"Depois disto [pandemia], o que é que vai acontecer com a economia? Tragédia”, afirmou numa entrevista à Lusa o antigo Presidente do Brasil, considerando que “nessas horas é preciso que haja políticas anticíclicas" de incentivo a procura interna e externa para relançar o crescimento da economia.

Um cenário que na sua opinião vai exigir dos que comandam os destinos do país “coordenação, sobretudo para pensar no já e no depois. E o depois começa já. E preparar o momento da retomada”. Além disso, é preciso "sangue frio" de Presidente e ministros, sublinhou.

Porque, "nestas horas, todo o mundo tem de usar o dinheiro. Não tem dinheiro, aumenta a dívida, e o endividamento vai crescer", acrescentou.

"O Congresso já aprovou uma medida que achei positiva, para dar recurso a quem não tem recursos. Pega milhões de pessoas e dá um mínimo por mês. Qual é a dificuldade? É a operacionalização", explicou, referindo-se a um subsídio de 600 reais (cerca de 120 dólares), que abrange cerca de 38 milhões de brasileiros, que ainda não foi pago

“Isso já está a aumentar a dívida pública. Então nós vamos ter uma dificuldade grande de retomar o crescimento, num momento em que se tem um endividamento alto. Estava baixando, mas agora vai subir", lamentou.
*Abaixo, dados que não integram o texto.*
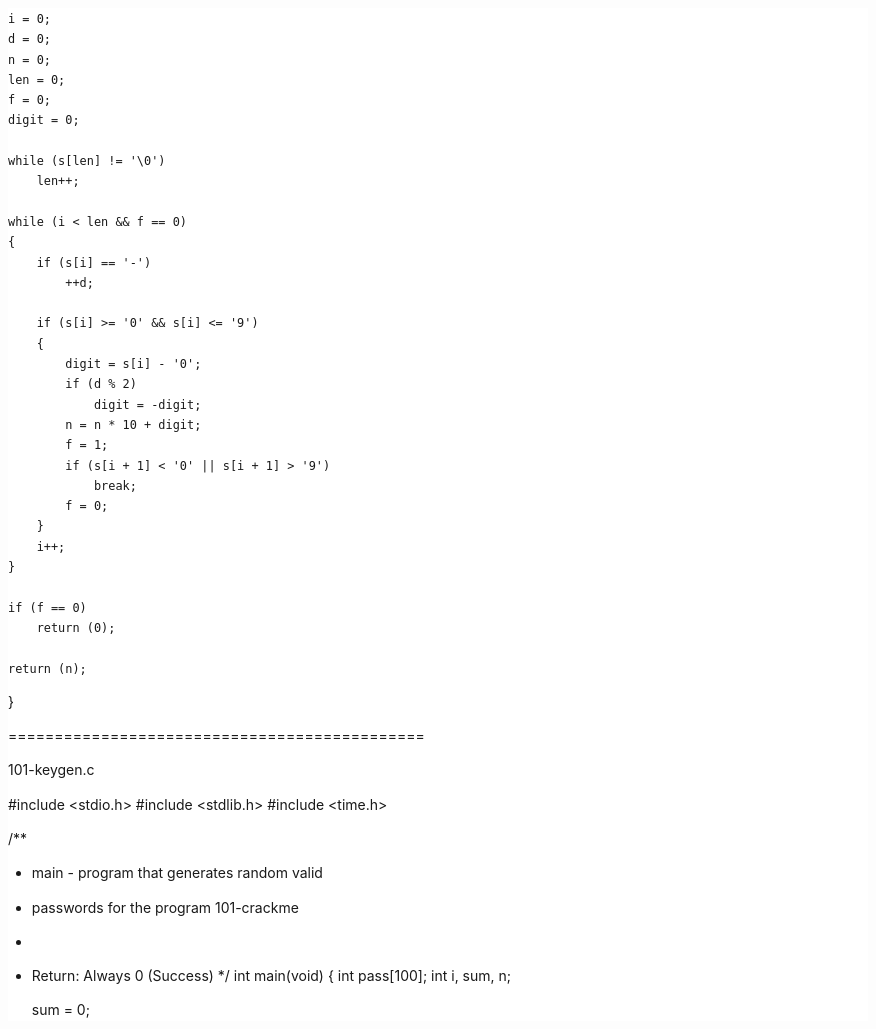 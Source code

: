 	i = 0;
	d = 0;
	n = 0;
	len = 0;
	f = 0;
	digit = 0;

	while (s[len] != '\0')
		len++;

	while (i < len && f == 0)
	{
		if (s[i] == '-')
			++d;

		if (s[i] >= '0' && s[i] <= '9')
		{
			digit = s[i] - '0';
			if (d % 2)
				digit = -digit;
			n = n * 10 + digit;
			f = 1;
			if (s[i + 1] < '0' || s[i + 1] > '9')
				break;
			f = 0;
		}
		i++;
	}

	if (f == 0)
		return (0);

	return (n);
}


=============================================

101-keygen.c

#include <stdio.h>
#include <stdlib.h>
#include <time.h>

/**
 * main - program that generates random valid
 * passwords for the program 101-crackme
 *
 * Return: Always 0 (Success)
 */
int main(void)
{
	int pass[100];
	int i, sum, n;

	sum = 0;	
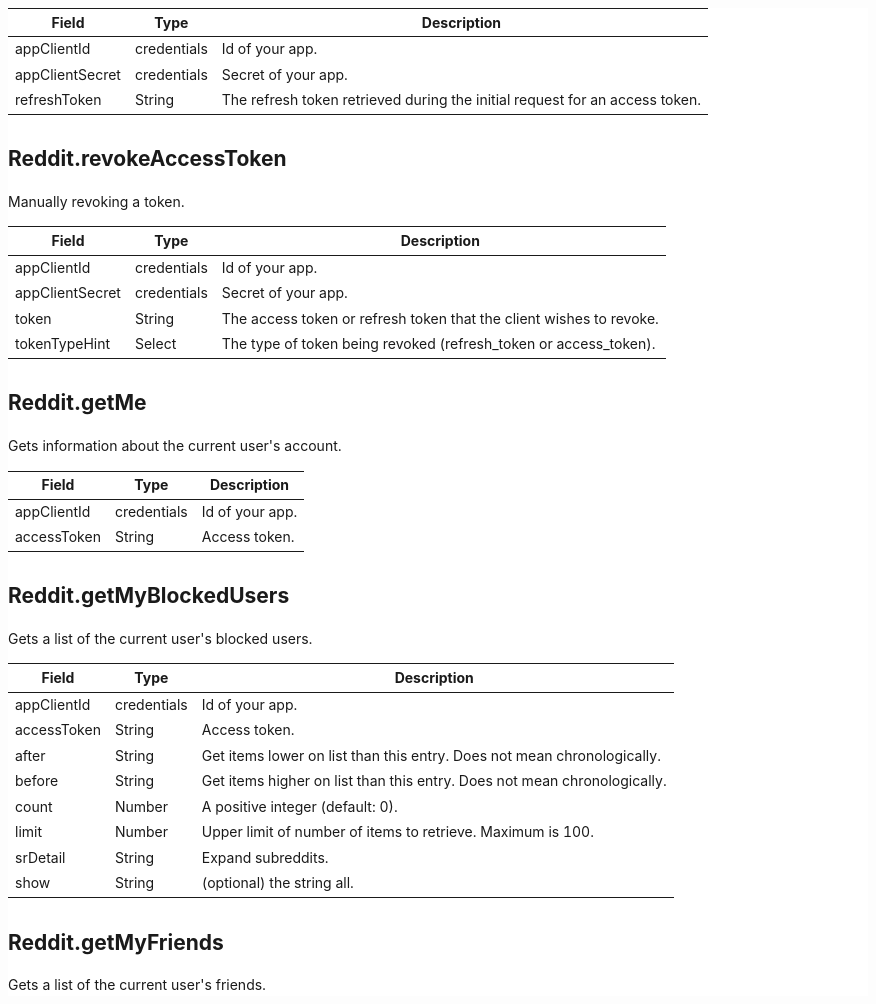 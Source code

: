 | Field          | Type       | Description
|----------------|------------|----------
| appClientId    | credentials| Id of your app.
| appClientSecret| credentials| Secret of your app.
| refreshToken   | String     | The refresh token retrieved during the initial request for an access token.

## Reddit.revokeAccessToken
Manually revoking a token.

| Field          | Type       | Description
|----------------|------------|----------
| appClientId    | credentials| Id of your app.
| appClientSecret| credentials| Secret of your app.
| token          | String     | The access token or refresh token that the client wishes to revoke.
| tokenTypeHint  | Select     | The type of token being revoked (refresh_token or access_token).

## Reddit.getMe
Gets information about the current user's account.

| Field      | Type       | Description
|------------|------------|----------
| appClientId| credentials| Id of your app.
| accessToken| String     | Access token.

## Reddit.getMyBlockedUsers
Gets a list of the current user's blocked users.

| Field      | Type       | Description
|------------|------------|----------
| appClientId| credentials| Id of your app.
| accessToken| String     | Access token.
| after      | String     | Get items lower on list than this entry. Does not mean chronologically.
| before     | String     | Get items higher on list than this entry. Does not mean chronologically.
| count      | Number     | A positive integer (default: 0).
| limit      | Number     | Upper limit of number of items to retrieve. Maximum is 100.
| srDetail   | String     | Expand subreddits.
| show       | String     | (optional) the string all.

## Reddit.getMyFriends
Gets a list of the current user's friends.
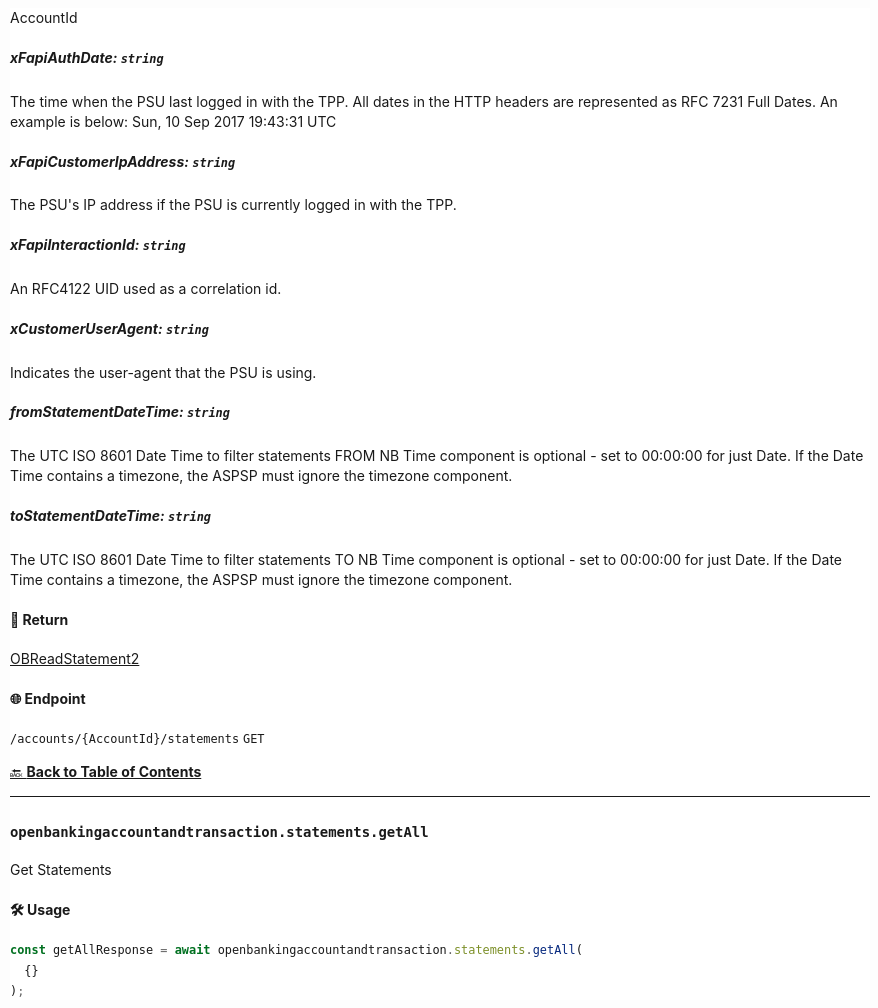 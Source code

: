AccountId

##### xFapiAuthDate: `string`<a id="xfapiauthdate-string"></a>

The time when the PSU last logged in with the TPP.  All dates in the HTTP headers are represented as RFC 7231 Full Dates. An example is below:  Sun, 10 Sep 2017 19:43:31 UTC

##### xFapiCustomerIpAddress: `string`<a id="xfapicustomeripaddress-string"></a>

The PSU\'s IP address if the PSU is currently logged in with the TPP.

##### xFapiInteractionId: `string`<a id="xfapiinteractionid-string"></a>

An RFC4122 UID used as a correlation id.

##### xCustomerUserAgent: `string`<a id="xcustomeruseragent-string"></a>

Indicates the user-agent that the PSU is using.

##### fromStatementDateTime: `string`<a id="fromstatementdatetime-string"></a>

The UTC ISO 8601 Date Time to filter statements FROM NB Time component is optional - set to 00:00:00 for just Date. If the Date Time contains a timezone, the ASPSP must ignore the timezone component.

##### toStatementDateTime: `string`<a id="tostatementdatetime-string"></a>

The UTC ISO 8601 Date Time to filter statements TO NB Time component is optional - set to 00:00:00 for just Date. If the Date Time contains a timezone, the ASPSP must ignore the timezone component.

#### 🔄 Return<a id="🔄-return"></a>

[OBReadStatement2](./models/obread-statement2.ts)

#### 🌐 Endpoint<a id="🌐-endpoint"></a>

`/accounts/{AccountId}/statements` `GET`

[🔙 **Back to Table of Contents**](#table-of-contents)

---


### `openbankingaccountandtransaction.statements.getAll`<a id="openbankingaccountandtransactionstatementsgetall"></a>

Get Statements

#### 🛠️ Usage<a id="🛠️-usage"></a>

```typescript
const getAllResponse = await openbankingaccountandtransaction.statements.getAll(
  {}
);
```

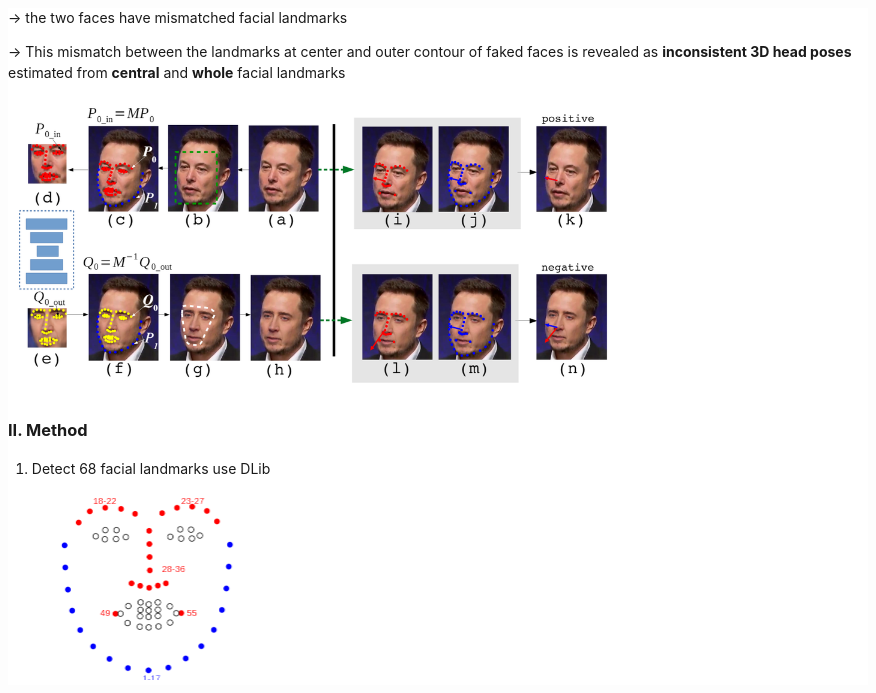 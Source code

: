 -> the two faces have mismatched facial landmarks

-> This mismatch between the landmarks at center and outer contour of faked faces is revealed as **inconsistent 3D head poses** estimated from **central** and **whole** facial landmarks

<img src="img/19.png" style="zoom:60%;" />

### II. Method

1. Detect 68 facial landmarks use DLib

   <img src="img/20.png" style="zoom:50%;" />
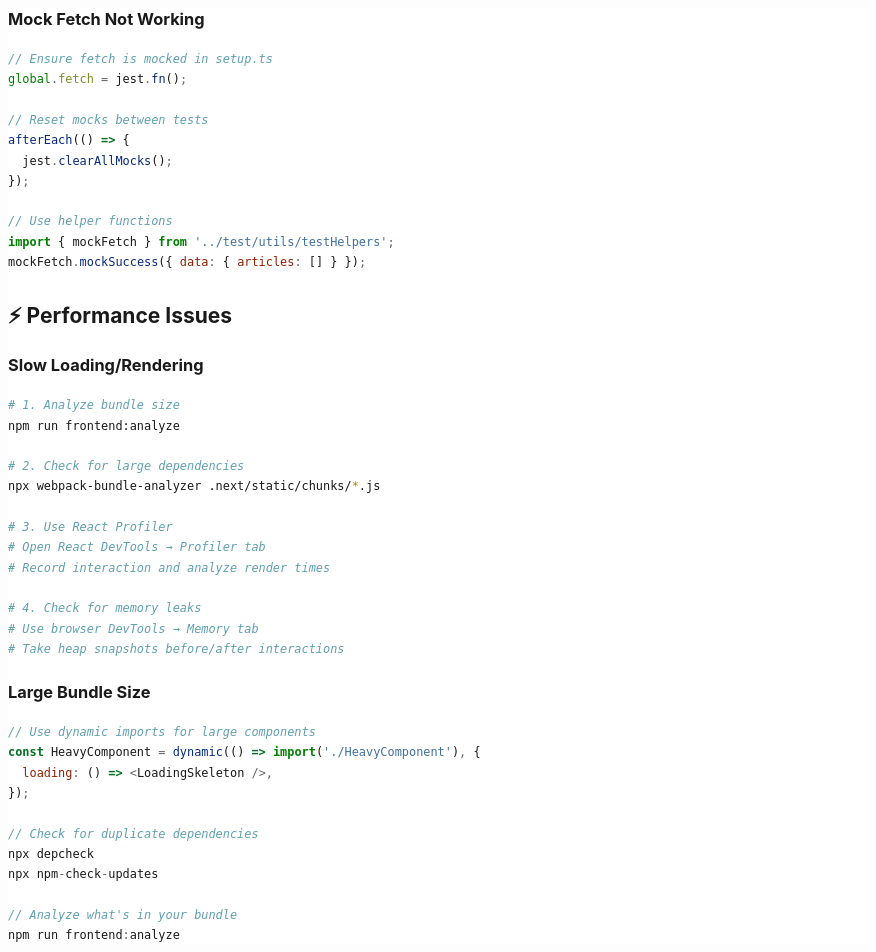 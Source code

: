 ### **Mock Fetch Not Working**

```javascript
// Ensure fetch is mocked in setup.ts
global.fetch = jest.fn();

// Reset mocks between tests
afterEach(() => {
  jest.clearAllMocks();
});

// Use helper functions
import { mockFetch } from '../test/utils/testHelpers';
mockFetch.mockSuccess({ data: { articles: [] } });
```

## ⚡ Performance Issues

### **Slow Loading/Rendering**

```bash
# 1. Analyze bundle size
npm run frontend:analyze

# 2. Check for large dependencies
npx webpack-bundle-analyzer .next/static/chunks/*.js

# 3. Use React Profiler
# Open React DevTools → Profiler tab
# Record interaction and analyze render times

# 4. Check for memory leaks
# Use browser DevTools → Memory tab
# Take heap snapshots before/after interactions
```

### **Large Bundle Size**

```javascript
// Use dynamic imports for large components
const HeavyComponent = dynamic(() => import('./HeavyComponent'), {
  loading: () => <LoadingSkeleton />,
});

// Check for duplicate dependencies
npx depcheck
npx npm-check-updates

// Analyze what's in your bundle
npm run frontend:analyze
```
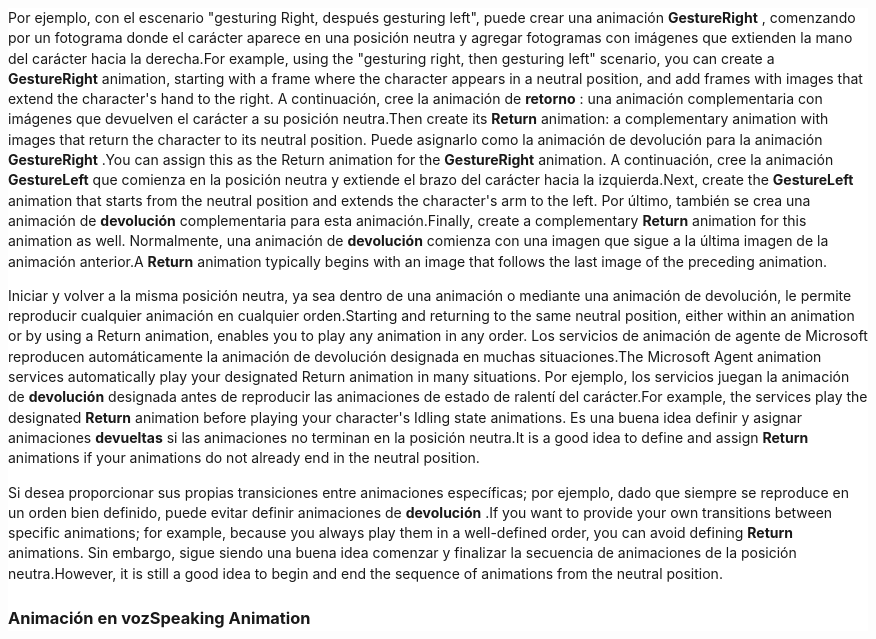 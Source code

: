 <span data-ttu-id="6cfa8-184">Por ejemplo, con el escenario "gesturing Right, después gesturing left", puede crear una animación **GestureRight** , comenzando por un fotograma donde el carácter aparece en una posición neutra y agregar fotogramas con imágenes que extienden la mano del carácter hacia la derecha.</span><span class="sxs-lookup"><span data-stu-id="6cfa8-184">For example, using the "gesturing right, then gesturing left" scenario, you can create a **GestureRight** animation, starting with a frame where the character appears in a neutral position, and add frames with images that extend the character's hand to the right.</span></span> <span data-ttu-id="6cfa8-185">A continuación, cree la animación de **retorno** : una animación complementaria con imágenes que devuelven el carácter a su posición neutra.</span><span class="sxs-lookup"><span data-stu-id="6cfa8-185">Then create its **Return** animation: a complementary animation with images that return the character to its neutral position.</span></span> <span data-ttu-id="6cfa8-186">Puede asignarlo como la animación de devolución para la animación **GestureRight** .</span><span class="sxs-lookup"><span data-stu-id="6cfa8-186">You can assign this as the Return animation for the **GestureRight** animation.</span></span> <span data-ttu-id="6cfa8-187">A continuación, cree la animación **GestureLeft** que comienza en la posición neutra y extiende el brazo del carácter hacia la izquierda.</span><span class="sxs-lookup"><span data-stu-id="6cfa8-187">Next, create the **GestureLeft** animation that starts from the neutral position and extends the character's arm to the left.</span></span> <span data-ttu-id="6cfa8-188">Por último, también se crea una animación de **devolución** complementaria para esta animación.</span><span class="sxs-lookup"><span data-stu-id="6cfa8-188">Finally, create a complementary **Return** animation for this animation as well.</span></span> <span data-ttu-id="6cfa8-189">Normalmente, una animación de **devolución** comienza con una imagen que sigue a la última imagen de la animación anterior.</span><span class="sxs-lookup"><span data-stu-id="6cfa8-189">A **Return** animation typically begins with an image that follows the last image of the preceding animation.</span></span>

<span data-ttu-id="6cfa8-190">Iniciar y volver a la misma posición neutra, ya sea dentro de una animación o mediante una animación de devolución, le permite reproducir cualquier animación en cualquier orden.</span><span class="sxs-lookup"><span data-stu-id="6cfa8-190">Starting and returning to the same neutral position, either within an animation or by using a Return animation, enables you to play any animation in any order.</span></span> <span data-ttu-id="6cfa8-191">Los servicios de animación de agente de Microsoft reproducen automáticamente la animación de devolución designada en muchas situaciones.</span><span class="sxs-lookup"><span data-stu-id="6cfa8-191">The Microsoft Agent animation services automatically play your designated Return animation in many situations.</span></span> <span data-ttu-id="6cfa8-192">Por ejemplo, los servicios juegan la animación de **devolución** designada antes de reproducir las animaciones de estado de ralentí del carácter.</span><span class="sxs-lookup"><span data-stu-id="6cfa8-192">For example, the services play the designated **Return** animation before playing your character's Idling state animations.</span></span> <span data-ttu-id="6cfa8-193">Es una buena idea definir y asignar animaciones **devueltas** si las animaciones no terminan en la posición neutra.</span><span class="sxs-lookup"><span data-stu-id="6cfa8-193">It is a good idea to define and assign **Return** animations if your animations do not already end in the neutral position.</span></span>

<span data-ttu-id="6cfa8-194">Si desea proporcionar sus propias transiciones entre animaciones específicas; por ejemplo, dado que siempre se reproduce en un orden bien definido, puede evitar definir animaciones de **devolución** .</span><span class="sxs-lookup"><span data-stu-id="6cfa8-194">If you want to provide your own transitions between specific animations; for example, because you always play them in a well-defined order, you can avoid defining **Return** animations.</span></span> <span data-ttu-id="6cfa8-195">Sin embargo, sigue siendo una buena idea comenzar y finalizar la secuencia de animaciones de la posición neutra.</span><span class="sxs-lookup"><span data-stu-id="6cfa8-195">However, it is still a good idea to begin and end the sequence of animations from the neutral position.</span></span>

### <a name="speaking-animation"></a><span data-ttu-id="6cfa8-196">Animación en voz</span><span class="sxs-lookup"><span data-stu-id="6cfa8-196">Speaking Animation</span></span>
Para o antigo presidente do Brasil vai ser "difícil" o atual governo dar a volta a esta situação económica, até porque a pasta da economia está nas mãos de um ministro formado pela universidade de Chicago, “ou seja, que acredita no mercado".

"Ele [ministro] tinha um programa de austeridade e com boas reformas. Mas neste momento não se pode falar mais em austeridade. Tem de ser o governo a atender, tenha ou não tenha recursos (…). As reformas agora vão ficando à margem”, disse.

Para o antigo Presidente do Brasil, a economia brasileira assenta basicamente em matérias-primas - "agricultura e mineração" exportadas “especialmente para a China, mas não só".

A existência de um setor financeiro forte também ajuda: “A dívida pública do Brasil não depende de estrangeiros (...). Os nossos bancos são fortes, temos capacidade de financiamento".

Mas agora é o momento de injetar o dinheiro na economia.

É preciso “dar dinheiro para as pessoas que não tem emprego, porque elas vão ter de comer, vão ter de viver. Mas tem também de fazer prorrogar a dívida das empresas, porque não vão ter condições de pagar".

Neste contexto, "é importante ter o Bolsa Família [programa criado por Lula da Silva, seu sucessor na presidência do Brasil] e tem de se expandir, quer queiramos ou não, porque as pessoas vão perder emprego”.

Além desta política, o país vai precisar "mais do que nunca de uma bolsa universal", conhecido como rendimento básico universal.

Até porque a queda do emprego vai resultar da automatização do trabalho e não apenas por causa da crise. A bolsa universal vai ser importante (…) e não é só agora, por causa da crise no Brasil. O mundo todo está a passar por uma transformação muito grande” e as pessoas “não vão ter como viver sem uma muleta financeira” que venha dos governos.

A crise financeira que se avizinha no Brasil poderá ser ultrapassada com as reservas nacionais de moeda.

“Temos 380 mil milhões de dólares de reserva é mais do que necessário. Por isso, por enquanto não iremos precisar de apoios do FMI. Mas para ativação da economia vamos precisar de capital, o capital pode ser local, mas muito vem do estrangeiro também", disse.

Nos próximos meses, o FMI vai ter de despejar dinheiro e o banco mundial também, acrescentou. Mas sobretudo "vai ter de haver um plano de reativação da economia, não é para já, mas é para daqui a pouco", sublinhou.

O Fundo Monetário Internacional (FMI) antecipou na última semana que a pandemia da covid-19 fará o Brasil ter uma recessão económica de 5,3% este ano, recuperando em 2021 para um crescimento de 2,9% do PIB.